America’s growing use of ethanol reduced wholesale gasoline prices by an average of $1.09 a gallon in 2011, according to updated research conducted by economics professors at the University of Wisconsin and Iowa State University and released by the Center for Agricultural and Rural Development.
Before you start salivating over that number, however, keep in mind that the research was partially funded by the Renewable Fuels Association, which has an enormous stake in promoting biofuel production. More on that in a moment.
The analysis, an update to a 2009 report published in Energy Policy was authored by Dermot Hayes, professor of economics and of finance at Iowa StateUniversity, and Xiaodong Du, assistant professor in the Department of Agricultural and Applied Economics at the University of Wisconsin. Their analysis determined that gasoline prices have been reduced by an average of 29 cents a gallon, or 17%, from 2000 to 2011 due to the addition of ethanol to motor fuel.
“Ethanol production has added significantly to the volume of fuel available in the U.S.,” said Hayes. “It is as if the U.S. oil refining industry had found a way to extract 10% more gasoline from a barrel of oil.”
The added supply, according to Hayes and Du, helped alleviate periodic gasoline shortages caused by limited refinery capacity. It has also changed the relative prices of gasoline and diesel and allowed U.S. oil companies to become net exporters of gasoline.

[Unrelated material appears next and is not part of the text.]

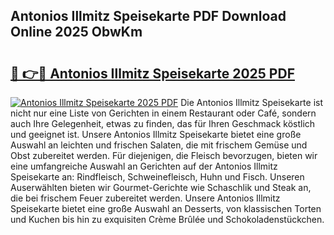 ## Antonios Illmitz Speisekarte PDF Download Online 2025 ObwKm

# <h2><a href="http://gc9eye1.nevu.top/?p=Antonios+Illmitz+Speisekarte">🔗 👉🔴 Antonios Illmitz Speisekarte 2025 PDF</a></h2>

[![Antonios Illmitz Speisekarte 2025 PDF](https://i.imgur.com/dBaPXMq.png)](http://gc9eye1.nevu.top/?p=Antonios+Illmitz+Speisekarte)
Die Antonios Illmitz Speisekarte ist nicht nur eine Liste von Gerichten in einem Restaurant oder Café, sondern auch Ihre Gelegenheit, etwas zu finden, das für Ihren Geschmack köstlich und geeignet ist. Unsere Antonios Illmitz Speisekarte bietet eine große Auswahl an leichten und frischen Salaten, die mit frischem Gemüse und Obst zubereitet werden. Für diejenigen, die Fleisch bevorzugen, bieten wir eine umfangreiche Auswahl an Gerichten auf der Antonios Illmitz Speisekarte an: Rindfleisch, Schweinefleisch, Huhn und Fisch. Unseren Auserwählten bieten wir Gourmet-Gerichte wie Schaschlik und Steak an, die bei frischem Feuer zubereitet werden. Unsere Antonios Illmitz Speisekarte bietet eine große Auswahl an Desserts, von klassischen Torten und Kuchen bis hin zu exquisiten Crème Brûlée und Schokoladenstückchen.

That last part is true. For the first time since 1949, the United States exported more gasoline, heating oil and diesel fuel last year than it imported, according to an Energy Department report. To offset soft domestic demand for fuel, U.S. refiners exported 439,000 barrels a day more than were imported the year before. Meanwhile, imports of crude oil and related products fell 11% last year, reaching a level not seen since 1995.
It would be great if those statistics reflected greater U.S. petroleum production, such that oil companies had a surplus to export. If you know anything about the global oil market, though, you know it doesn’t operate on strict supply-and-demand metrics.
Here’s how the Wall Street Journal sized it up: “To boost margins at Gulf Coast refineries, Valero and the other [refineries] are exporting more refined products, both gasoline and higher-priced diesel fuel. The secret to making a profit in refining these days is for refiners to source crude oil domestically [at lower prices] and then sell the refined products to U.S. consumers at [higher] prices based on imported oil.”